Не любила Марфа крестьянский труд, зато отменно владела искусством шить да вышивать, и скоро модницы со всей округи протоптали стежку к карасулинскому крыльцу, завалили Марфу заказами. Старшая дочь Онуфрия, пятнадцатилетняя Лена, вызвалась помогать бабке рукодельничать и так пристрастилась к делу, что незаметно сама стала мастерицей.

Вскоре после стычки Карасулина с Пикиным кто-то настрочил письмо в губком партии: крестьяне-де возмущены действиями волостного партийного секретаря, который пригрел жену колчаковского карателя Боровикова. Письмо было составлено опытной рукой — что ни строчка, то заноза мнительному начальству. Не иначе, мол, Марфа — связная между Онуфрием и притаившимся где-то недалеко Фаддеем Боровиковым. И еще неизвестно, кому служил Карасулин — колчаковцам либо красным: почему-то беляки не тронули ни его хозяйство, ни семью, тогда как семьи других коммунистов пострадали. Под видом заказчиков ходят к Марфе Боровиковой подозрительные люди. И не случайно умчался Онуфрий за сеном в ту ночь, когда сожгли продотрядовцев, неспроста на виду у всего села надерзил губпродкомиссару, защищая от возмездия врагов революции и Советской власти. Не постарайся Карасулин, не свезли бы мужики разграбленное зерно за ночь, не спаслись бы от заслуженной кары челноковские кулаки вместе с провокатором попом Флегонтом… Письмо заканчивалось советом присмотреться к Карасулину и не дать ему сгубить волостную партячейку. Адресовалось послание лично Аггеевскому.

2

Ответственному, или первому, секретарю Северского губкома РКП(б) Савелию Павловичу Аггеевскому еще и двадцати пяти не исполнилось. Прежде таких зелеными называли, говорили, что у них «молоко на губах не обсохло», а этот уже два года откомандовал конармейским полком, был начальником агитпропа армии, дважды ранен, слыл лихим рубакой и твердокаменным большевиком. Одиннадцатый месяц доходит, как он руководит Северской губернской партийной организацией.

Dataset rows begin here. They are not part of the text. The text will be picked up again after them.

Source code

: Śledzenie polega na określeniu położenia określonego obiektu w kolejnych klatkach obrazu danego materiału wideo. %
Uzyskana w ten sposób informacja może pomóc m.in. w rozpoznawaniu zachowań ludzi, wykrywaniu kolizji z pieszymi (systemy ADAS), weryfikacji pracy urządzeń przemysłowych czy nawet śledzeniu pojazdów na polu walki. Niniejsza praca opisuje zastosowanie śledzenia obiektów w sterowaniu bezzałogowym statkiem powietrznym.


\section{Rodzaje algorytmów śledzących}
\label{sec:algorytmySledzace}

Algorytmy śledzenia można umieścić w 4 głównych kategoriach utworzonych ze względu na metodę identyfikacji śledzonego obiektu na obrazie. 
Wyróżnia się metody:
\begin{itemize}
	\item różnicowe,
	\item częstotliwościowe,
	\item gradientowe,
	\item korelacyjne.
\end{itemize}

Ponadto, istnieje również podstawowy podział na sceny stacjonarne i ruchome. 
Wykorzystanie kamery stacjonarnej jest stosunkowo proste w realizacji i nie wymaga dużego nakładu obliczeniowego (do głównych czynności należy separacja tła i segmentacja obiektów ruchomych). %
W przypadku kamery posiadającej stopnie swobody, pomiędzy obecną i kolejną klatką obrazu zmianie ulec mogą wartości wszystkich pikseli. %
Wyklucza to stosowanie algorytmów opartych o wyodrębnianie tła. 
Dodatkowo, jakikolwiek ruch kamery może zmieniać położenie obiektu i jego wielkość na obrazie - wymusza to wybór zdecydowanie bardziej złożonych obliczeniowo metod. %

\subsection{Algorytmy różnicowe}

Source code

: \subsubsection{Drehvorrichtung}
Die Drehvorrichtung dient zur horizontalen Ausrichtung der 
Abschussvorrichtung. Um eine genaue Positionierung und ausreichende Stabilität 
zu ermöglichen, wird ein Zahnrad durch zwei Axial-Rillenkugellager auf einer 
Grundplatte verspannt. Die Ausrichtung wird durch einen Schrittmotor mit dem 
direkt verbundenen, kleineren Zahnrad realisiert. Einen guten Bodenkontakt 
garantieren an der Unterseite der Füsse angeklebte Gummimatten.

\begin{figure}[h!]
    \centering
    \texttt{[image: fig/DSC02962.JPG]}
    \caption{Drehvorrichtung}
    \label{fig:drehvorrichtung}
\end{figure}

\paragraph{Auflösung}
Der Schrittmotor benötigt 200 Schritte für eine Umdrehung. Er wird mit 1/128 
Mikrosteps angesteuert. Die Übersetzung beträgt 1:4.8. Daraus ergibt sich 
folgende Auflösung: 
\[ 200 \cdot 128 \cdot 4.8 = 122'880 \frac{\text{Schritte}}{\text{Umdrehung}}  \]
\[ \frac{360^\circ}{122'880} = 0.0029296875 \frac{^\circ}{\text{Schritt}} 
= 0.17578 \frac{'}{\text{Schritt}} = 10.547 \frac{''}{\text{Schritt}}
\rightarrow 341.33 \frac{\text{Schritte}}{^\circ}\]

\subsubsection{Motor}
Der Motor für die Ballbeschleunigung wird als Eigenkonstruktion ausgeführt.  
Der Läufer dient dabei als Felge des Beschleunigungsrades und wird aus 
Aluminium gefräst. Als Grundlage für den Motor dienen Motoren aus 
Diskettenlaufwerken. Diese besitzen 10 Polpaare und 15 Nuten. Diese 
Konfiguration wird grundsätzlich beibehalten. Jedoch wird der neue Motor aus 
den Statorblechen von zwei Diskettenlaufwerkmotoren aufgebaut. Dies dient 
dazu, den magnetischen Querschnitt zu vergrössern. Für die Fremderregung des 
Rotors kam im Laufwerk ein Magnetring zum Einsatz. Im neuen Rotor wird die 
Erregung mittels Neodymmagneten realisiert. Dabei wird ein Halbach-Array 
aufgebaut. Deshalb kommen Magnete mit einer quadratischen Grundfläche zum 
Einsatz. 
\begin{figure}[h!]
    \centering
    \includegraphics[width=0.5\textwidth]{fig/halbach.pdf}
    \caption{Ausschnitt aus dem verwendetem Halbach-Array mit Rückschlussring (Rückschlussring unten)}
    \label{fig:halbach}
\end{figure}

Узкоплечий, тонкий в талии, верткий и непоседливый, Аггеевский не любил кабинетных дел. Митинги, сходки, собрания, речи, словесные перепалки — вот его любимая стихия.

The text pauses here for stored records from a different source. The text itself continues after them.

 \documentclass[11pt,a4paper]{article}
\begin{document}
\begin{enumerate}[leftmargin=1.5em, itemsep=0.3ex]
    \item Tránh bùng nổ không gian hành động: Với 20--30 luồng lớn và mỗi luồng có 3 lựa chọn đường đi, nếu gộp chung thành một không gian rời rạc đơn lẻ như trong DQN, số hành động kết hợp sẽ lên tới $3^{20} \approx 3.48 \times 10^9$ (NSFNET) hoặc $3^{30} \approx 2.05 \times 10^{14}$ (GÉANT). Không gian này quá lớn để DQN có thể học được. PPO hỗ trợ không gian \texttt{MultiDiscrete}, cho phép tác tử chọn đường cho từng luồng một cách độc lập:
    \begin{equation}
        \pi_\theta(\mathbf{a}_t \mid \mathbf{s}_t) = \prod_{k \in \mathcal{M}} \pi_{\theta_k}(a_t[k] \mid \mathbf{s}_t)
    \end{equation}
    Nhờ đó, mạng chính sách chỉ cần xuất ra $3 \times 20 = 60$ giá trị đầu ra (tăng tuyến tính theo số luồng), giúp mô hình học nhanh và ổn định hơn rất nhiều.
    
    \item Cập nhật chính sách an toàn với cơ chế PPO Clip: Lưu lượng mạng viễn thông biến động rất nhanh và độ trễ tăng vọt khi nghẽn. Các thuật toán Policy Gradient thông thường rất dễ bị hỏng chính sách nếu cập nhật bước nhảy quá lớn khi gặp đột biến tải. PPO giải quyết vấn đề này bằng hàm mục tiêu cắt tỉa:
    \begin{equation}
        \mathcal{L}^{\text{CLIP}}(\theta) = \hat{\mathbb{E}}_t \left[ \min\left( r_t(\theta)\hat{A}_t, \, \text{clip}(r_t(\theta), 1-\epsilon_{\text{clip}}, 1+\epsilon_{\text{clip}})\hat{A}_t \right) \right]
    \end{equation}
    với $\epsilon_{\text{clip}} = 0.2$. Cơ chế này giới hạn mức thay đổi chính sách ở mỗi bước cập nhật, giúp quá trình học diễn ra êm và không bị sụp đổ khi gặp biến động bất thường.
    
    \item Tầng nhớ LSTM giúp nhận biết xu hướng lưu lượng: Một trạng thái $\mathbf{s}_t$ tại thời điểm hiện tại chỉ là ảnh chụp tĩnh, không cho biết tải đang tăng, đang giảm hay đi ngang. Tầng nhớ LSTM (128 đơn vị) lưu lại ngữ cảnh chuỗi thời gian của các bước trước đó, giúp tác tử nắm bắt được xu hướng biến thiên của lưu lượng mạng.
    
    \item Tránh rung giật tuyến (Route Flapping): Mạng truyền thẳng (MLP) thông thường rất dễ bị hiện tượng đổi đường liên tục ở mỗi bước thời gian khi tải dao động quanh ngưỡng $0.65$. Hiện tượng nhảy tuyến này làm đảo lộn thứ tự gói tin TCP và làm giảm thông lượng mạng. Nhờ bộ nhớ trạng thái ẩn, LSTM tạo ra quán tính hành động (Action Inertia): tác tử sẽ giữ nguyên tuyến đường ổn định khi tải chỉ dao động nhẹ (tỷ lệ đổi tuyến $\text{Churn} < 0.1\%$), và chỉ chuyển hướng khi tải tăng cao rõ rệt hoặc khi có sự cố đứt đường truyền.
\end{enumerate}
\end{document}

Когда Пикин доложил Аггеевскому о челноковских событиях, Савелий Павлович вскипел, сказанул несколько хлестких, обидных фраз о Чижикове, пожурил губпродкомиссара за то, что не настоял на своем, и тут же распорядился по телефону секретарю Яровского укома партии Гирину собрать коммунистов Челноковской волости и с позором изгнать Карасулина из партии, как двурушника и провокатора.

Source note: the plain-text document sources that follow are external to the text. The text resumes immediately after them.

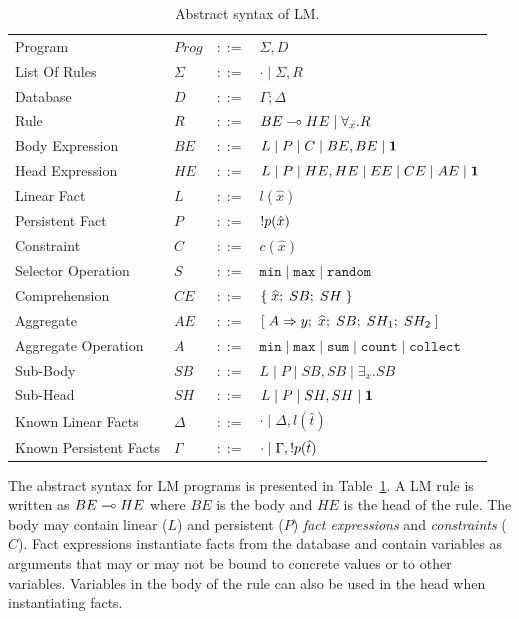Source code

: \begin{table}[h]
\centering
\begin{tabular}{ l l c l }
  Program & $Prog$ & $::=$ & $\Sigma, D$ \\
  List Of Rules & $\Sigma$ & $::=$ & $\cdot \; | \; \Sigma, R$\\
  Database & $D$ & $::=$ & $\Gamma; \Delta$ \\
  Rule & $R$ & $::=$ & $BE \multimap HE \; | \; \forall_{x}. R$ \\
  Body Expression & $BE$ & $::=$ & $L \; | \; P \; | \; C \; | \; BE, BE \; | \; \mathbf{1}$\\
  Head Expression & $HE$ & $::=$ & $L \; | \; P \; | \; HE, HE \; | \; EE \; |
  \; CE \; | \; AE \; | \; \mathbf{1}$\\
  
  Linear Fact & $L$ & $::=$ & $l(\hat{x})$\\
  Persistent Fact & $P$ & $::=$ & ${!} p(\hat{x})$\\
  Constraint & $C$ & $::=$ & $c(\hat{x})$ \\
  Selector Operation & $S$ & $::=$ & $\mathtt{min} \; | \; \mathtt{max} \; | \; \mathtt{random}$\\
  
  Comprehension & $CE$ & $::=$ & $\{ \; \widehat{x}; \; SB; \; SH \; \}$ \\

  Aggregate & $AE$ & $::=$ & $[\; A \Rightarrow y; \; \widehat{x}; \; SB; \; SH_1; \; SH_2 \;]$ \\
  Aggregate Operation & $A$ & $::=$ & $\mathtt{min} \; | \; \mathtt{max} \; | \;
\mathtt{sum} \; | \; \mathtt{count} \; | \; \mathtt{collect}$ \\
  
  Sub-Body & $SB$ & $::=$ & $L \; | \; P \; | \; SB, SB \; | \; \exists_{x}. SB$\\
  Sub-Head & $SH$ & $::=$ & $L \; | \; P \; | \; SH, SH \; | \; \mathbf{1}$\\
  
  Known Linear Facts & $\Delta$ & $::=$ & $\cdot \; | \; \Delta, l(\hat{t})$ \\
  Known Persistent Facts & $\Gamma$ & $::=$ & $\cdot \; | \; \Gamma, {!} p(\hat{t})$ \\
\end{tabular}
\caption{Abstract syntax of LM.}\label{tbl:ast}
\end{table}

The abstract syntax for LM programs is presented in Table~\ref{tbl:ast}.  A LM
rule is written as $BE \multimap HE$ where $BE$ is the body and $HE$ is the head of
the rule. The body may contain linear ($L$) and persistent ($P$) \emph{fact
   expressions} and \emph{constraints} ($C$). Fact expressions instantiate facts from
   the database and contain variables as arguments that may or may not be bound
   to concrete values or to other variables.
   Variables in the body of the rule can also be used in the
   head when instantiating facts.
  
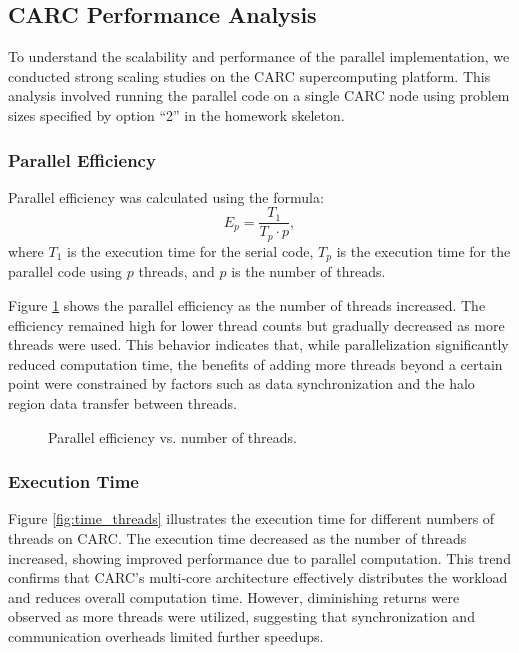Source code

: \documentclass[12pt]{article}
\begin{document}
\subsection{CARC Performance Analysis}
To understand the scalability and performance of the parallel implementation, we conducted strong scaling studies on the CARC supercomputing platform. This analysis involved running the parallel code on a single CARC node using problem sizes specified by option “2” in the homework skeleton.

\subsubsection{Parallel Efficiency}
Parallel efficiency was calculated using the formula:
\[
E_p = \frac{T_1}{T_p \cdot p},
\]
where \( T_1 \) is the execution time for the serial code, \( T_p \) is the execution time for the parallel code using \( p \) threads, and \( p \) is the number of threads. 

Figure \ref{fig:efficiency_threads} shows the parallel efficiency as the number of threads increased. The efficiency remained high for lower thread counts but gradually decreased as more threads were used. This behavior indicates that, while parallelization significantly reduced computation time, the benefits of adding more threads beyond a certain point were constrained by factors such as data synchronization and the halo region data transfer between threads.

\begin{figure}[h!]
\centering
\caption{Parallel efficiency vs. number of threads.}
\label{fig:efficiency_threads}
\end{figure}

\FloatBarrier
\subsubsection{Execution Time}
Figure \ref{fig:time_threads} illustrates the execution time for different numbers of threads on CARC. The execution time decreased as the number of threads increased, showing improved performance due to parallel computation. This trend confirms that CARC's multi-core architecture effectively distributes the workload and reduces overall computation time. However, diminishing returns were observed as more threads were utilized, suggesting that synchronization and communication overheads limited further speedups.
\end{document}
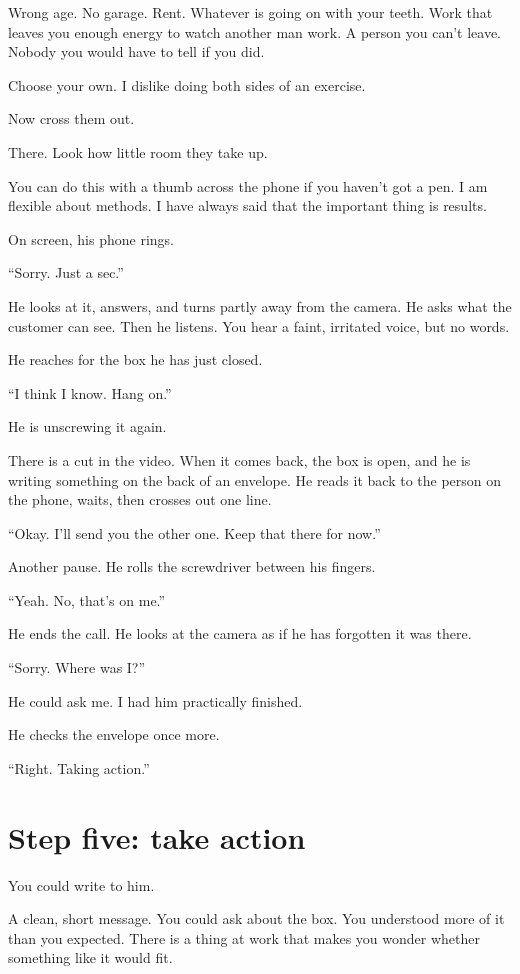 \documentclass[11pt,oneside]{book}
\begin{document}
Wrong age. No garage. Rent. Whatever is going on with your teeth. Work that leaves you enough energy to watch another man work. A person you can't leave. Nobody you would have to tell if you did.

Choose your own. I dislike doing both sides of an exercise.

Now cross them out.

There. Look how little room they take up.

You can do this with a thumb across the phone if you haven't got a pen. I am flexible about methods. I have always said that the important thing is results.

On screen, his phone rings.

``Sorry. Just a sec.''

He looks at it, answers, and turns partly away from the camera. He asks what the customer can see. Then he listens. You hear a faint, irritated voice, but no words.

He reaches for the box he has just closed.

``I think I know. Hang on.''

He is unscrewing it again.

There is a cut in the video. When it comes back, the box is open, and he is writing something on the back of an envelope. He reads it back to the person on the phone, waits, then crosses out one line.

``Okay. I'll send you the other one. Keep that there for now.''

Another pause. He rolls the screwdriver between his fingers.

``Yeah. No, that's on me.''

He ends the call. He looks at the camera as if he has forgotten it was there.

``Sorry. Where was I?''

He could ask me. I had him practically finished.

He checks the envelope once more.

``Right. Taking action.''

\section*{Step five: take action}

You could write to him.

A clean, short message. You could ask about the box. You understood more of it than you expected. There is a thing at work that makes you wonder whether something like it would fit.
\end{document}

Северская губерния была огромна — от Ледовитого океана до казахских степей. Леса в ней обильны и дремучи. Реки не мерены, озера не считаны, болота не хожены. Ни дорог путных, ни связи. На два миллиона крестьянских душ шеститысячная горстка коммунистов, половина из коих и расписаться- то не умеют. И эта горстка должна была сдержать волну мелкобуржуазной стихии, образумить, убедить, повести за собой обозленного продразверсткой, распаленного кулацко-эсеровской агитацией своенравного сибирского мужика.